# Cutting big stainless table top



## matthewsx (May 28, 2019)

So,

I have this really cool workbench that I've had for like 15 years now.




And this stainless steel top that's always been just a little to big for it.




The workbench is about 7' x 30" and the stainless table top is 8' x 3'. I've never tried to cut it down because I had more room in my old shop so I just let it hang over the sides. Now I want to trim it to size but since I don't have a CNC plasma cutter or a giant metal sheer I'm looking for ideas on how to cut it. In the past I've used a friction blade in a circular saw but this seems like it might just be too much for that approach. 

Thanks,

john


----------



## kb58 (May 29, 2019)

Honestly, take it somewhere. Cutting stainless of any significant thickness is really tough - and impossible if it hardens due to cutting heat.


----------



## wildo (May 29, 2019)

I would try one (or two) of these in an old circular saw on a track. Even if you burn up a blade or two, it will likely cost you less than taking it to some fabrication shop.






						D1260CF | Saw Blades | Steel Cutting | Medium Metal - Diablo Tools
					

Learn all about #D1260CF. Best in the world circular saw blades. Diablo’s Steel Demon Cermet II saw blades are redefining metal cutting, and the jobsite, by introducing exclusive innovation for cutting metals and stainless steels with a cordless or corded circular saw. The specially formulated...




					www.diablotools.com


----------



## richl (May 29, 2019)

https://www.lowes.com/pd/evolution-7-1-4-in-9-amp-corded-circular-saw-with-steel-shoe-and-hard-case/1000129715?cm_mmc=shp-_-c-_-prd-_-tol-_-google-_-pla-_-129-_-soshandheldpowertools-_-1000129715-_-0&kpid&k_clickID=go_1724367489_70392675314_336409582459_aud-299487635250:pla-434734339629_m_1022009&gclid=CjwKCAjw27jnBRBuEiwAdjQXDHVBu7TO2b_GbU9NEnd_C26_hN_nh29Ik4yArSWpEwr01lBY-jELixoCjSMQAvD_BwE
		

This is another option. 7 1/4" evolution circular saw.  Plus you have a new cutting tool for the shop.
For me and my shop, I would probably just take a grinder to it, stainless cleans up pretty good. I wouldn't do it for a customer, plasma for that.


----------



## matthewsx (May 29, 2019)

Well, once again the cheapest tool in the shop gets it done

#HarborFreight
#4.5"AngleGrinder
#giterdone




Thanks for the tips everyone!!!!
I sure would have loved to go out and buy a plasma cutter but it just wasn't in the budget for this job.
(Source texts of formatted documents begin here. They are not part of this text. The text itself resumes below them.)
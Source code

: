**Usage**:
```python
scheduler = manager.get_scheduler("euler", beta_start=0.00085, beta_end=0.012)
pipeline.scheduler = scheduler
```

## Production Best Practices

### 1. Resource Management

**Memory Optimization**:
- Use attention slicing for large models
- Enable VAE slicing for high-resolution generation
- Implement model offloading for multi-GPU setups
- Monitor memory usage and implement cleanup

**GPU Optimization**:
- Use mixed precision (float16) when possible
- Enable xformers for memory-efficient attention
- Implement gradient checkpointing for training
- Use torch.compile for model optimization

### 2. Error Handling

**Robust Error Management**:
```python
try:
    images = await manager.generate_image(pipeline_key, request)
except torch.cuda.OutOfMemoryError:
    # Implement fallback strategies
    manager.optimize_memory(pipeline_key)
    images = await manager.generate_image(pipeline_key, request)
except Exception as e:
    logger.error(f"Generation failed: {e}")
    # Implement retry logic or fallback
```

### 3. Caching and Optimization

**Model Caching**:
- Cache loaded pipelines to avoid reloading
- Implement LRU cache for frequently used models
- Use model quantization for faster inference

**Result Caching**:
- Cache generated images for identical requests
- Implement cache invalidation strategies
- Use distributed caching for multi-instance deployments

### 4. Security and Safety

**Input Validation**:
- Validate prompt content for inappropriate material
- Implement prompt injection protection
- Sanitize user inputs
Freehand cuts with the angle grinder worked out great, even figured out that by cutting part way through in several spots I could keep everything together until I was ready to finish the cut. 

Cheers,

John


----------



## fixit (May 29, 2019)

matthewsx said:


> So,
> 
> I have this really cool workbench that I've had for like 15 years now.
> 
> ...


I totally agree with KB58. I would hate to screw up that table top.


----------



## fixit (May 29, 2019)

matthewsx said:


> Well, once again the cheapest tool in the shop gets it done
> 
> #HarborFreight
> #4.5"AngleGrinder
> ...


you was lucky


----------



## matthewsx (May 29, 2019)

Maybe it's not clear from the picture but the table isn't solid 1" stainless. It's 16 gauge sheet that was probably used as a morgue slab at one time.  Richl had it right, since it's not for a customer I really didn't have anything to loose by cutting it myself. I got up this morning and did a small test cut to make sure the cutting disk would get through it and had it done, including cutting the birch plywood piece before I finished my second cup of coffee.
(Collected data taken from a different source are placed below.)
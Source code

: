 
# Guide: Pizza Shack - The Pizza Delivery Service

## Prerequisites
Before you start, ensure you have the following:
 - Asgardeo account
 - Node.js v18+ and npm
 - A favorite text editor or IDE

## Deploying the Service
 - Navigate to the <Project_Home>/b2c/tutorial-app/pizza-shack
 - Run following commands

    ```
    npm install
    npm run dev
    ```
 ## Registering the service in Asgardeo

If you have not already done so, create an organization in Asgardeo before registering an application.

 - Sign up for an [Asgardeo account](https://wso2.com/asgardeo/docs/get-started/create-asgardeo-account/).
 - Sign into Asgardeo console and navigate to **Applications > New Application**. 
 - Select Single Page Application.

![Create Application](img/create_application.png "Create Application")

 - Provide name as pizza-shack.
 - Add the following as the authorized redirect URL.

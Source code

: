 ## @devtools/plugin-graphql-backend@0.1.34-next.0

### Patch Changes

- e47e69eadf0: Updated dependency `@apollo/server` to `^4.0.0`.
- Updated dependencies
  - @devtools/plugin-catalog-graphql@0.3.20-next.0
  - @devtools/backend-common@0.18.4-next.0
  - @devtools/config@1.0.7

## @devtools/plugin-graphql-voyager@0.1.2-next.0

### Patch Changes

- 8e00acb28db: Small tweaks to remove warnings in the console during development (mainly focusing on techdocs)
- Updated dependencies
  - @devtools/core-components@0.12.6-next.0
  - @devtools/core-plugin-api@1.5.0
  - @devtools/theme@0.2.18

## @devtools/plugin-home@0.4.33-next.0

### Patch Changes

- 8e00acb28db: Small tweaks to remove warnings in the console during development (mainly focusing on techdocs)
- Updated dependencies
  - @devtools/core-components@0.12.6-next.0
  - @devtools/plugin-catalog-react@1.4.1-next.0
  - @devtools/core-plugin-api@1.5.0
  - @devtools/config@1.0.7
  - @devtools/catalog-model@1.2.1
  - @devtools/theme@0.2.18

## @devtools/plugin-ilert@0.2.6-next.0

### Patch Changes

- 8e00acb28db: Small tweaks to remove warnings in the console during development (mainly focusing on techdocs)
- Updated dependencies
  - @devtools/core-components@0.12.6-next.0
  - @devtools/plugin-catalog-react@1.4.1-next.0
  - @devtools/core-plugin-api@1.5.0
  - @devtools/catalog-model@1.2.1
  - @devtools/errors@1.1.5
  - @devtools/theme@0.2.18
I really like the little HF grinders though. I usually keep three at all times, one with the stock grinding wheel, one with a flap disk, and one with a thin cutoff wheel. That cutoff wheel goes through 1/2" thick hot rolled tube or angle quicker than my 14" friction saw. It's kinda crazy but for $12 how can you go wrong?

Cheers,

John


----------



## matthewsx (May 29, 2019)

fixit said:


> I totally agree with KB58. I would hate to screw up that table top.



Yes, that's what I was concerned with and also why I never tried cutting it before. Worked out good though and it only cost one cutoff wheel

john


----------



## FOMOGO (May 29, 2019)

I concur on the HF grinders. One thing I do with all their electric tools, is to disassemble, and remove all the so called grease they use and replace with some good moly fortified grease. They seem to instantly run better and quieter, and will probably last longer. Mike


----------



## Cadillac (May 29, 2019)

I use a 4 1/2 grinder 75% of the time I cut something. My go to cutting tool. 1/16” cutoff wheel will cut just about anything cleanly. 
 Using a evosaw would scare me cutting stainless those chips would be a burner. Nice table.


----------



## Janderso (May 29, 2019)

I need to cut a piece of 1/8” stainless sheet down to size.
I am planning on using my Lotus plasma cutter with a clamped on guide.
Never cut stainless before with the plasma cutter.
Any words of wisdom? In advance?


----------



## Cadillac (May 29, 2019)

Plasma is great I have one and use more for intricate cutting or cut curves. Sometimes straight really depends on the end product. With post cleaning the slag and most likely blending a saw cut or ripples I would lean towards a cutoff wheel. Once you’ve cut your edge its done besides rounding your sharp edges. Plasma you gonna have to dress the cut with the grinder. 
To answer your question on plasma tips. Try not to stop/start the cut. I always bump the amps for stainless. Go as fast as you can while maintaining good cut quality, be steady, and air quality is important so a dryer of sort is worth its weight. Good luck!


----------